> **TASK GOAL**: The answer must be a single number: the count of lines in the records below that contain the word "undefined".

> **THE INPUT**:
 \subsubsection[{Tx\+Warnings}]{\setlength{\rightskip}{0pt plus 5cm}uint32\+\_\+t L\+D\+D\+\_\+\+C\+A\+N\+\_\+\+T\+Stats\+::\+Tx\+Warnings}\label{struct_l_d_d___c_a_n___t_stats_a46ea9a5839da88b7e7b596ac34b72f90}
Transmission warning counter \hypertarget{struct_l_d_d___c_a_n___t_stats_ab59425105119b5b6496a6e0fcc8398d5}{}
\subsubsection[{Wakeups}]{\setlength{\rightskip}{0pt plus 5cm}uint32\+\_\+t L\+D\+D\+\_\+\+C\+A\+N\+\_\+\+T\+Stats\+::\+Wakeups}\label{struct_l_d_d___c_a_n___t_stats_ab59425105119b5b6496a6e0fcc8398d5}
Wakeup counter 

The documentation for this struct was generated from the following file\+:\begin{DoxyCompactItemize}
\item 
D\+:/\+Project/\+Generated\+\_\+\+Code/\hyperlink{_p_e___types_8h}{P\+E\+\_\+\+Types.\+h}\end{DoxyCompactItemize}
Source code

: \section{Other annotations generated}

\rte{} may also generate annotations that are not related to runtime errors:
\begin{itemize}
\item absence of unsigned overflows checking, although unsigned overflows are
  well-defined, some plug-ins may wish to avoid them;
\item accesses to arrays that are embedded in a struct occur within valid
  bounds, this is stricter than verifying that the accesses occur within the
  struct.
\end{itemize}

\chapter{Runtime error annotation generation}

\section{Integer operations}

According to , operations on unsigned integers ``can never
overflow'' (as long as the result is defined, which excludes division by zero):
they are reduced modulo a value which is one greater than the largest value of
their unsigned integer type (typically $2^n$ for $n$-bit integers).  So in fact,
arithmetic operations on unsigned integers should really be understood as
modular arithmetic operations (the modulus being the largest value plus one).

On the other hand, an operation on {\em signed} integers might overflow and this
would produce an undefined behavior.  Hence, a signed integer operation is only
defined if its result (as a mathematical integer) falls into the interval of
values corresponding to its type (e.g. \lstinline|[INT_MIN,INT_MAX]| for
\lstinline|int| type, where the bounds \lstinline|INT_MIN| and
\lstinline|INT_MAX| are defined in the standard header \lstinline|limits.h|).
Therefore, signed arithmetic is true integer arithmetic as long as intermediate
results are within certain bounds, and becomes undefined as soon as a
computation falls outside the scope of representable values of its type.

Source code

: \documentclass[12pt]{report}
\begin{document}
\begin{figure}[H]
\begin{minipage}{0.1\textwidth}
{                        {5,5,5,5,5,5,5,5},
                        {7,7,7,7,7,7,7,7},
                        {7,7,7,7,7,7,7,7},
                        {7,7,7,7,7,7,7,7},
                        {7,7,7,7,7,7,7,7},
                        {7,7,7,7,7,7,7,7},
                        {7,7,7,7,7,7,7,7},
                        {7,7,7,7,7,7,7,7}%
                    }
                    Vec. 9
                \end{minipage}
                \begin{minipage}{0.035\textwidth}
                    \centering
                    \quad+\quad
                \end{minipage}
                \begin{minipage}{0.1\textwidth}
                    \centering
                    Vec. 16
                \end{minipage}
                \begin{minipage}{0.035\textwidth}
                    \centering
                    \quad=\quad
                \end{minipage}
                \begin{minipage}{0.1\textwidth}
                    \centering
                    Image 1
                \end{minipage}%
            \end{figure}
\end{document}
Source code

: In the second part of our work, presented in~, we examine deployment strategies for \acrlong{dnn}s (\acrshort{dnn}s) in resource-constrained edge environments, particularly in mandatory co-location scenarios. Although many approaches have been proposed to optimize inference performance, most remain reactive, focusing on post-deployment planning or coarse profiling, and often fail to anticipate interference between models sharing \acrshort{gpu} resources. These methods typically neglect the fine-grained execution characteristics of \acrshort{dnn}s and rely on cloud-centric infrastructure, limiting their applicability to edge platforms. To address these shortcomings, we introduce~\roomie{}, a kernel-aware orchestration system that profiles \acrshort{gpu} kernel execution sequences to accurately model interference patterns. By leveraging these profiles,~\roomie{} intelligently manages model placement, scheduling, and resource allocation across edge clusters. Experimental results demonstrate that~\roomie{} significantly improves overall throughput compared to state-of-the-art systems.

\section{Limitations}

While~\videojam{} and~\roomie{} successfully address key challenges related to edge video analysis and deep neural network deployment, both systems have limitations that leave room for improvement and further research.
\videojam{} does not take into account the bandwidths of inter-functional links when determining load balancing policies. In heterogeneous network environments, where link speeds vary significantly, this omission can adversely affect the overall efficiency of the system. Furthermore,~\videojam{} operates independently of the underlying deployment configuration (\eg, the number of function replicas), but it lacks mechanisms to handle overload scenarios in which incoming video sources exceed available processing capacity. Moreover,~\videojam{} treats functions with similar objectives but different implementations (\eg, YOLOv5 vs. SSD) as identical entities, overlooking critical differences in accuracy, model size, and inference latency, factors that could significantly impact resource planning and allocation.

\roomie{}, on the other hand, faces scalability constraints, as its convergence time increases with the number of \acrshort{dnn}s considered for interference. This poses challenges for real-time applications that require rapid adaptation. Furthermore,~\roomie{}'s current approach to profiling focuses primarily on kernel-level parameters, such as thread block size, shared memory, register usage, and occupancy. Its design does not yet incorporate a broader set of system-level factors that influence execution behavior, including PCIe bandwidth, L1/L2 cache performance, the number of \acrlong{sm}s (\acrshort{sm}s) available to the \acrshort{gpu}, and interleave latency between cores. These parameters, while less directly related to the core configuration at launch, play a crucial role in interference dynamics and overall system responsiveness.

> **ANSWER TO THIS PROBLEM**: 2